Description of the task:
I would like every line of the records below that contains the word "icard" copied.

Given data:
* * *

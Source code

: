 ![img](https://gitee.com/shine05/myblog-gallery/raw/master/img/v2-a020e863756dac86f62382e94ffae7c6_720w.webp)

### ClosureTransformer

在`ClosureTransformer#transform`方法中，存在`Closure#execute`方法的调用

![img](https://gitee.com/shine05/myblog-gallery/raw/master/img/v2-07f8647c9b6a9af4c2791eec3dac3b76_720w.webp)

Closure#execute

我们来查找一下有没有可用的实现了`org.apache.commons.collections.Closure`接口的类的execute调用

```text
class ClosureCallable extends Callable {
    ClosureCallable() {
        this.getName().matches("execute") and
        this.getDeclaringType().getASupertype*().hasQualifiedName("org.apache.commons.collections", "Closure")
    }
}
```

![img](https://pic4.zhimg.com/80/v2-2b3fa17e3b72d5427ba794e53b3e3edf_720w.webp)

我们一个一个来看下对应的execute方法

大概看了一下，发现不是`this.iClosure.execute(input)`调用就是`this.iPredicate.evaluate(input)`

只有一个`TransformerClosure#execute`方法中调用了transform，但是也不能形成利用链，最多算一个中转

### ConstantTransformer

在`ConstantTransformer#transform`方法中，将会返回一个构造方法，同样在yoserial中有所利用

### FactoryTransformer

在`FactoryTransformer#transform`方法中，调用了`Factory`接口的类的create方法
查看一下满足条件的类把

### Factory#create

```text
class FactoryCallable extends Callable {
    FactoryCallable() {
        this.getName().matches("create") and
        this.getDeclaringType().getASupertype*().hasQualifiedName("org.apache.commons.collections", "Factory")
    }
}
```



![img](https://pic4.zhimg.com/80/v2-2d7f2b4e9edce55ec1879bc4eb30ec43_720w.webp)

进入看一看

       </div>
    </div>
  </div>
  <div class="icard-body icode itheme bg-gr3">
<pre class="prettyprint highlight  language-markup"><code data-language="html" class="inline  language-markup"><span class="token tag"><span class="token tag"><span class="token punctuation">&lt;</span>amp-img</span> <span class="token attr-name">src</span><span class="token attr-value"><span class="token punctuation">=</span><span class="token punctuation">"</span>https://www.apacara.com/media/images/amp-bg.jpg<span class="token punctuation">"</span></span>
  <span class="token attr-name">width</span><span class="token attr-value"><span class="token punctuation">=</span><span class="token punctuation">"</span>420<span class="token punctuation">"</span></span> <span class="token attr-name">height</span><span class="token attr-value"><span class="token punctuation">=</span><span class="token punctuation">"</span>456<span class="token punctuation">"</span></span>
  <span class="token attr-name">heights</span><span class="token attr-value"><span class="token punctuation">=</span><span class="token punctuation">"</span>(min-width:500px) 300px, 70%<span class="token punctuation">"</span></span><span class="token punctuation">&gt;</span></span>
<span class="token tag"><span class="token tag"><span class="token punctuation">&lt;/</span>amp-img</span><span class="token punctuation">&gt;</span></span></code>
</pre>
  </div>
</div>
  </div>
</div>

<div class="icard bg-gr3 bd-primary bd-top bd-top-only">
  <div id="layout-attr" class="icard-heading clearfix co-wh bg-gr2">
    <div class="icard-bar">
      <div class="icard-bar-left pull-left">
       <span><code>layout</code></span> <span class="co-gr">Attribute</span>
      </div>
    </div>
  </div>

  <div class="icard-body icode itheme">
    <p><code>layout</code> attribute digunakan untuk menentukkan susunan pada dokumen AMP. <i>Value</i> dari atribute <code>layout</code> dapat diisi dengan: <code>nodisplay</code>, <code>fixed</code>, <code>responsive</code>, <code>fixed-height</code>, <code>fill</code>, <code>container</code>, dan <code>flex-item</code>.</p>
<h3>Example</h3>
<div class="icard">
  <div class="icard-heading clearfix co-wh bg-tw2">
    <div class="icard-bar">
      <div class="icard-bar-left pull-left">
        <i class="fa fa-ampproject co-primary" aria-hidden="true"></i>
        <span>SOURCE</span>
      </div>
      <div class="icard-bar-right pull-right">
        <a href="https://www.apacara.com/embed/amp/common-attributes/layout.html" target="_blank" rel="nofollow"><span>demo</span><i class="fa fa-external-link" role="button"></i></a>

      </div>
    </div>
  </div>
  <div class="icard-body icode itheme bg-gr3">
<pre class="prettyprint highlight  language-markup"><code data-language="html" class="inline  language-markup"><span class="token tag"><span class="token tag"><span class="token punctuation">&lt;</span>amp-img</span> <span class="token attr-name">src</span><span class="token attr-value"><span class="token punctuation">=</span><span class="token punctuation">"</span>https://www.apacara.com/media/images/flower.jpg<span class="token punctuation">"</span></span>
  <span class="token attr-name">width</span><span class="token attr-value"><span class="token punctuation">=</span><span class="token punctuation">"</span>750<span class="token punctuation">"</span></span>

* * *

Problem solution:
  <div class="icard-body icode itheme bg-gr3">
<div class="icard bg-gr3 bd-primary bd-top bd-top-only">
  <div id="layout-attr" class="icard-heading clearfix co-wh bg-gr2">
    <div class="icard-bar">
      <div class="icard-bar-left pull-left">
  <div class="icard-body icode itheme">
<div class="icard">
  <div class="icard-heading clearfix co-wh bg-tw2">
    <div class="icard-bar">
      <div class="icard-bar-left pull-left">
      <div class="icard-bar-right pull-right">
  <div class="icard-body icode itheme bg-gr3">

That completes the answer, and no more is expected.